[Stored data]
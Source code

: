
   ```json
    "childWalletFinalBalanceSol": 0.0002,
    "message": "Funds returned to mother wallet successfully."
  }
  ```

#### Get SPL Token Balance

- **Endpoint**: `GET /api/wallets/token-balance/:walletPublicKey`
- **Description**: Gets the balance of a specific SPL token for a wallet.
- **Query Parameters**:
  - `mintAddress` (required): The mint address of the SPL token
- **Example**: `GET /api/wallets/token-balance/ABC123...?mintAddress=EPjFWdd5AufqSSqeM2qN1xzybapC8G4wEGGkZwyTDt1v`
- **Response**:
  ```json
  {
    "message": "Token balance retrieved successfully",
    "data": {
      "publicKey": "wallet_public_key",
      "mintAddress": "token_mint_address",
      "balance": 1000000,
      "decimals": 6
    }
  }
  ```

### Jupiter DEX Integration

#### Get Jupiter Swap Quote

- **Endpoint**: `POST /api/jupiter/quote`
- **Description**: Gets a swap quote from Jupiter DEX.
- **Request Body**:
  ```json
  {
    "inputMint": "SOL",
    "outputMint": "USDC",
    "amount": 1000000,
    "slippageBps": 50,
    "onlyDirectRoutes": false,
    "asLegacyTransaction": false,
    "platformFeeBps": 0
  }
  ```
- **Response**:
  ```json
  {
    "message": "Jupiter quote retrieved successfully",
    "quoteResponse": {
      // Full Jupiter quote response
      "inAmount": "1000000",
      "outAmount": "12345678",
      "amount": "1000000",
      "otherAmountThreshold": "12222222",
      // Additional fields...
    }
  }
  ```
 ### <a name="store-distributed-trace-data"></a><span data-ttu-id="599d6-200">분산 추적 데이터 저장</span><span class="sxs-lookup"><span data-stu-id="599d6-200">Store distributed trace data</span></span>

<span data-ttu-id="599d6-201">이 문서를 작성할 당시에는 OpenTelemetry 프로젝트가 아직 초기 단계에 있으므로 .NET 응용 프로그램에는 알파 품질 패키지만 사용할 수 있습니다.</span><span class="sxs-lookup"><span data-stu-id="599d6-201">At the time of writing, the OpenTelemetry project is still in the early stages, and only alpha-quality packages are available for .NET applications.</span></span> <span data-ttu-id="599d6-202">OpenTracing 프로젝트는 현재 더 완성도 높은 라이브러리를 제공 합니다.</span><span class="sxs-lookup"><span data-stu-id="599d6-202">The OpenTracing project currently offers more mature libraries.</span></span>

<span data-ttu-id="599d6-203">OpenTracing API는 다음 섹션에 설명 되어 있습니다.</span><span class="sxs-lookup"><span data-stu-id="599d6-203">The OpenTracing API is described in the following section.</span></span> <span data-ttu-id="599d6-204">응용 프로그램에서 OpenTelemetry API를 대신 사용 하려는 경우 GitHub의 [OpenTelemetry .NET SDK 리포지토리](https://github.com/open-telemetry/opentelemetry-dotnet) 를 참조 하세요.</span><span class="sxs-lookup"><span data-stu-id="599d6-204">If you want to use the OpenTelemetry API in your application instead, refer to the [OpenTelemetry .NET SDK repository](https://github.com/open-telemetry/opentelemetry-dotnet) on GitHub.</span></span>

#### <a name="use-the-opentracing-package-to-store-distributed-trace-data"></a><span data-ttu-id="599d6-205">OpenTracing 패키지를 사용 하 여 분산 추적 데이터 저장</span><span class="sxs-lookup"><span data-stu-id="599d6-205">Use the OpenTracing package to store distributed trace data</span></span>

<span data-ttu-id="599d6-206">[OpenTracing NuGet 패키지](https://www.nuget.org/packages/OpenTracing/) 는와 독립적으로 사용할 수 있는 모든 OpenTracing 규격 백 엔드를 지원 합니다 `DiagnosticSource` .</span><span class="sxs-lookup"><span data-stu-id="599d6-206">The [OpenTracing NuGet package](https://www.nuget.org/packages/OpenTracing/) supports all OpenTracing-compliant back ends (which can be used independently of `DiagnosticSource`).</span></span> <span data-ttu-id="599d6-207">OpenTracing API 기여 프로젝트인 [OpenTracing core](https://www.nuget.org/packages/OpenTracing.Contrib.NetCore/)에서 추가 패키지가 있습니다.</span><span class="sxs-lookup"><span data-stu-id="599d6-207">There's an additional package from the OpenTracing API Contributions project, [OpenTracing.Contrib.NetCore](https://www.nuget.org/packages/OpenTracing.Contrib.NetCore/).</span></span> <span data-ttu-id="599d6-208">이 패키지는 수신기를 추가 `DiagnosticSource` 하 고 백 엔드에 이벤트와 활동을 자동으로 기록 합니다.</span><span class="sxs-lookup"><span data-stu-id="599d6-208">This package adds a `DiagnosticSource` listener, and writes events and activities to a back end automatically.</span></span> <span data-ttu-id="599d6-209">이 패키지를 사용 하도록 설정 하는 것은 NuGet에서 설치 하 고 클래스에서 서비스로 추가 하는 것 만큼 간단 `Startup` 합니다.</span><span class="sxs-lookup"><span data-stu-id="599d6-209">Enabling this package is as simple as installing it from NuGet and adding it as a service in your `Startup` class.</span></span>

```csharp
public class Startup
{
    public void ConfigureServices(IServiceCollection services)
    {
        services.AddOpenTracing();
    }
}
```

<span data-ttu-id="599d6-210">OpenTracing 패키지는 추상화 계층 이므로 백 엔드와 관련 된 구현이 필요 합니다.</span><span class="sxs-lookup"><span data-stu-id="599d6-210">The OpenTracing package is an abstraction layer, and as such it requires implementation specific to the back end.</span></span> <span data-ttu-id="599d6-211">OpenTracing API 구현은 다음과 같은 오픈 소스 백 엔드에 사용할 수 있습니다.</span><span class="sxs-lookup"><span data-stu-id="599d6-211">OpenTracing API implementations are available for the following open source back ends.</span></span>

— Problem to work on —
Go through the entries above and copy every line containing "packages".

— Output of the exercise —
<span data-ttu-id="599d6-201">이 문서를 작성할 당시에는 OpenTelemetry 프로젝트가 아직 초기 단계에 있으므로 .NET 응용 프로그램에는 알파 품질 패키지만 사용할 수 있습니다.</span><span class="sxs-lookup"><span data-stu-id="599d6-201">At the time of writing, the OpenTelemetry project is still in the early stages, and only alpha-quality packages are available for .NET applications.</span></span> <span data-ttu-id="599d6-202">OpenTracing 프로젝트는 현재 더 완성도 높은 라이브러리를 제공 합니다.</span><span class="sxs-lookup"><span data-stu-id="599d6-202">The OpenTracing project currently offers more mature libraries.</span></span>
<span data-ttu-id="599d6-206">[OpenTracing NuGet 패키지](https://www.nuget.org/packages/OpenTracing/) 는와 독립적으로 사용할 수 있는 모든 OpenTracing 규격 백 엔드를 지원 합니다 `DiagnosticSource` .</span><span class="sxs-lookup"><span data-stu-id="599d6-206">The [OpenTracing NuGet package](https://www.nuget.org/packages/OpenTracing/) supports all OpenTracing-compliant back ends (which can be used independently of `DiagnosticSource`).</span></span> <span data-ttu-id="599d6-207">OpenTracing API 기여 프로젝트인 [OpenTracing core](https://www.nuget.org/packages/OpenTracing.Contrib.NetCore/)에서 추가 패키지가 있습니다.</span><span class="sxs-lookup"><span data-stu-id="599d6-207">There's an additional package from the OpenTracing API Contributions project, [OpenTracing.Contrib.NetCore](https://www.nuget.org/packages/OpenTracing.Contrib.NetCore/).</span></span> <span data-ttu-id="599d6-208">이 패키지는 수신기를 추가 `DiagnosticSource` 하 고 백 엔드에 이벤트와 활동을 자동으로 기록 합니다.</span><span class="sxs-lookup"><span data-stu-id="599d6-208">This package adds a `DiagnosticSource` listener, and writes events and activities to a back end automatically.</span></span> <span data-ttu-id="599d6-209">이 패키지를 사용 하도록 설정 하는 것은 NuGet에서 설치 하 고 클래스에서 서비스로 추가 하는 것 만큼 간단 `Startup` 합니다.</span><span class="sxs-lookup"><span data-stu-id="599d6-209">Enabling this package is as simple as installing it from NuGet and adding it as a service in your `Startup` class.</span></span>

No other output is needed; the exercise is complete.